Halleck, however, had to face the question how his subordinates must act if, on coming near the enemy, Johnston should claim a new armistice. He shared the War Department opinion that the negotiation was not sincere on the part of the Confederates, but was a ruse to gain time for Davis's escape with the imaginary "plunder." A pretended armistice is an old and familiar stratagem in warfare. It would seem that Halleck fully believed that Grant would assume actual command, on reaching Sherman (as he had commanded when with Meade during the past campaign), and concluded that any real armistice again made would be in Grant's name. Any other would be a sham or would have been made before Grant was present. Under such circumstances he could not be blamed for telling his subordinates that only Grant's authority or his own must bind them.
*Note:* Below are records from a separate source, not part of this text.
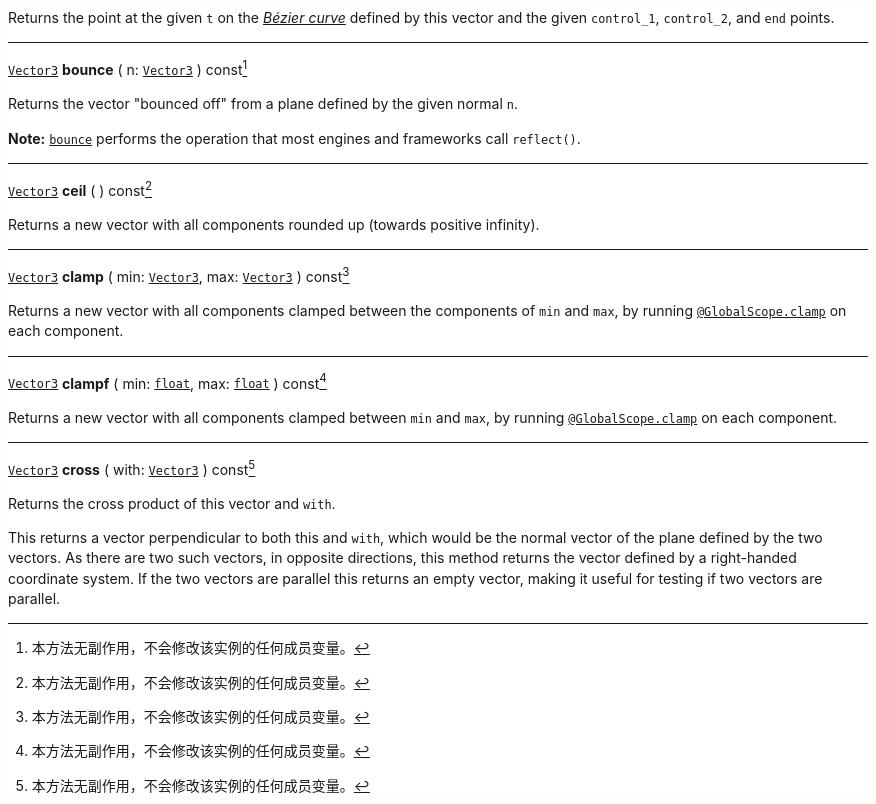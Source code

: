 Returns the point at the given `t` on the [*Bézier curve*](https://en.wikipedia.org/wiki/B%C3%A9zier_curve) defined by this vector and the given `control_1`, `control_2`, and `end` points.



---

<div id="_class_vector3_method_bounce"></div>

[`Vector3`](class_vector3.md) **bounce** ( n: [`Vector3`](class_vector3.md) ) const[^const]<div id="class_vector3_method_bounce"></div>

Returns the vector "bounced off" from a plane defined by the given normal `n`.

 **Note:** [`bounce`](class_vector3.md#class_vector3_method_bounce) performs the operation that most engines and frameworks call `reflect()`.



---

<div id="_class_vector3_method_ceil"></div>

[`Vector3`](class_vector3.md) **ceil** ( ) const[^const]<div id="class_vector3_method_ceil"></div>

Returns a new vector with all components rounded up (towards positive infinity).



---

<div id="_class_vector3_method_clamp"></div>

[`Vector3`](class_vector3.md) **clamp** ( min: [`Vector3`](class_vector3.md), max: [`Vector3`](class_vector3.md) ) const[^const]<div id="class_vector3_method_clamp"></div>

Returns a new vector with all components clamped between the components of `min` and `max`, by running [`@GlobalScope.clamp`](class_@globalscope.md#class_@globalscope_method_clamp) on each component.



---

<div id="_class_vector3_method_clampf"></div>

[`Vector3`](class_vector3.md) **clampf** ( min: [`float`](class_float.md), max: [`float`](class_float.md) ) const[^const]<div id="class_vector3_method_clampf"></div>

Returns a new vector with all components clamped between `min` and `max`, by running [`@GlobalScope.clamp`](class_@globalscope.md#class_@globalscope_method_clamp) on each component.



---

<div id="_class_vector3_method_cross"></div>

[`Vector3`](class_vector3.md) **cross** ( with: [`Vector3`](class_vector3.md) ) const[^const]<div id="class_vector3_method_cross"></div>

Returns the cross product of this vector and `with`.

This returns a vector perpendicular to both this and `with`, which would be the normal vector of the plane defined by the two vectors. As there are two such vectors, in opposite directions, this method returns the vector defined by a right-handed coordinate system. If the two vectors are parallel this returns an empty vector, making it useful for testing if two vectors are parallel.


[^virtual]: 本方法通常需要用户覆盖才能生效。
[^const]: 本方法无副作用，不会修改该实例的任何成员变量。
[^vararg]: 本方法除了能接受在此处描述的参数外，还能够继续接受任意数量的参数。
[^constructor]: 本方法用于构造某个类型。
[^static]: 调用本方法无需实例，可直接使用类名进行调用。
[^operator]: 本方法描述的是使用本类型作为左操作数的有效运算符。
[^bitfield]: 这个值是由下列位标志构成位掩码的整数。
[^void]: 无返回值。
He was mistaken, in fact, for Grant's arrival was not even known to Johnston, and Sherman concluded the final convention as if Grant had still been in Washington. The curtness of telegrams often creates ambiguities, and when Sherman saw in print Halleck's dispatch of the 26th separated from the rest of the series, he naturally gave to it the meaning which hurt him so. Had he known the rest of the story, he would have seen no treachery to old friendships. The sin was in the unprecedented publications which embroiled everything. In truth, Halleck's order to Meade was more guarded in form than the language of his dispatch to Stanton, for Meade was only told to ignore "any agreements made by General Sherman before the arrival of Lieutenant-General Grant." [Footnote: Official Records, vol. xlvi. pt. iii. p. 941.]